§ **Stored data**
++++++++++++++++++++
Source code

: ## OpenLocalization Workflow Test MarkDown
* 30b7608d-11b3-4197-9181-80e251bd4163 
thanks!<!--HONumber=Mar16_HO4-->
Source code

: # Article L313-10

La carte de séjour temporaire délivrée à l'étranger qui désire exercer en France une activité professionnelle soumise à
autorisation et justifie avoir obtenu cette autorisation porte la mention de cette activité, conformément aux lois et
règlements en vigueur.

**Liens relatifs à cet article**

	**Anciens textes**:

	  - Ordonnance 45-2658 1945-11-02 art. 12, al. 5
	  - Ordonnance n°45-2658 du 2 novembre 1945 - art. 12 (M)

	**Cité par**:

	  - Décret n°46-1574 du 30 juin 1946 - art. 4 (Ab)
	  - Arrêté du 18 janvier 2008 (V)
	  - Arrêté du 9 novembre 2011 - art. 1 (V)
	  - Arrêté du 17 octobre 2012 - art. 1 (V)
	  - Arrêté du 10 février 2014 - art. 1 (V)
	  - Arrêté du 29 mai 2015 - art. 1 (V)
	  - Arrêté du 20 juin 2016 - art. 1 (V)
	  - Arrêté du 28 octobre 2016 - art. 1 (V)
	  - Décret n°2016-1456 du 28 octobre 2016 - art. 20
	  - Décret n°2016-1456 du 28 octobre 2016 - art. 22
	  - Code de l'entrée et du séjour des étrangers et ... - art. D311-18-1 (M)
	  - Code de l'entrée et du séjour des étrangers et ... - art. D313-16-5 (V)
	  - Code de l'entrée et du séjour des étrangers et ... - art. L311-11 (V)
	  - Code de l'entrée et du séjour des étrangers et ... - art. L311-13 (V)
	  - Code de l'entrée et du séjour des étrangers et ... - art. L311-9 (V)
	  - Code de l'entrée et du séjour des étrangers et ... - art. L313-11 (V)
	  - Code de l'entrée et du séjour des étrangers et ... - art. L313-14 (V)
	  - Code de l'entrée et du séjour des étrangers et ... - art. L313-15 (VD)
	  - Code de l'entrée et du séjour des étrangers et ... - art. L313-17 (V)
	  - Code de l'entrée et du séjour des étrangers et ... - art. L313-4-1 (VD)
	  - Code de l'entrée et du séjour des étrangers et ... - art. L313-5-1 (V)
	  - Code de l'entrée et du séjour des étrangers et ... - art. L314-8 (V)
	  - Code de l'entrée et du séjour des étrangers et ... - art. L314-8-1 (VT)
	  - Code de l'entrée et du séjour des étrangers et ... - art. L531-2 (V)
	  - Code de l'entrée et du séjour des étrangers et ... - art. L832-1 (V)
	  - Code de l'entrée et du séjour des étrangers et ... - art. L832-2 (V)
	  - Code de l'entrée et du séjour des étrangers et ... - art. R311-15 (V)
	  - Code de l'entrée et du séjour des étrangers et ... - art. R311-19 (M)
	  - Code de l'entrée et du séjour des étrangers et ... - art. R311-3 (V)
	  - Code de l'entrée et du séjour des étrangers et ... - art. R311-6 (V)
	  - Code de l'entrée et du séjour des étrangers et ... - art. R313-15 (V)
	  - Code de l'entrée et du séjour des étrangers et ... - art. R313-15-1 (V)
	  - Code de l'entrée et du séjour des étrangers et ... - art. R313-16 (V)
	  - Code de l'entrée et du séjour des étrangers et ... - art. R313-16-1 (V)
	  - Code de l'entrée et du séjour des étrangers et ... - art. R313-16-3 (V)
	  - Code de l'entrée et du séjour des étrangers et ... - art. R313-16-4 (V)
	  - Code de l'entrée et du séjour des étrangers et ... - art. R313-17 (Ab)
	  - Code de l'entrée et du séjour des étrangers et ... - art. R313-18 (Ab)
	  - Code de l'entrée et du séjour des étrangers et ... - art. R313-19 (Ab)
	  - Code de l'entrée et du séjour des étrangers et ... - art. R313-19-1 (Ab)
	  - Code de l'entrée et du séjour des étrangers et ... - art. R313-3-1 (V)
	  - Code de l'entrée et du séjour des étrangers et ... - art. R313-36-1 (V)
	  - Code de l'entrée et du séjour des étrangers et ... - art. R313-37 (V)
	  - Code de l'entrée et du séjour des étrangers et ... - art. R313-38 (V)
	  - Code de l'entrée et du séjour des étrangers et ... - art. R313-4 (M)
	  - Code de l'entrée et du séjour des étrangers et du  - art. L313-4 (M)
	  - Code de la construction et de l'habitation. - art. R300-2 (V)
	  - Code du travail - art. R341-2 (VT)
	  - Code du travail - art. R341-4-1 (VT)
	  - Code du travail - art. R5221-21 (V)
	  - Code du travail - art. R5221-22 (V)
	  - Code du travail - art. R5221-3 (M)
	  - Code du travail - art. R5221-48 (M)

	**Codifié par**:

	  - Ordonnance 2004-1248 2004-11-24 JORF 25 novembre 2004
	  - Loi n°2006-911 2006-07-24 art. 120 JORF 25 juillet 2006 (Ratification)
++++++++++++++++++++
§ **PROBLEM STATEMENT**
Nothing but the lines with "JORF" should be returned, copied from the entries above.

§ **SOLUTION TO THIS TASK**
	  - Ordonnance 2004-1248 2004-11-24 JORF 25 novembre 2004
	  - Loi n°2006-911 2006-07-24 art. 120 JORF 25 juillet 2006 (Ratification)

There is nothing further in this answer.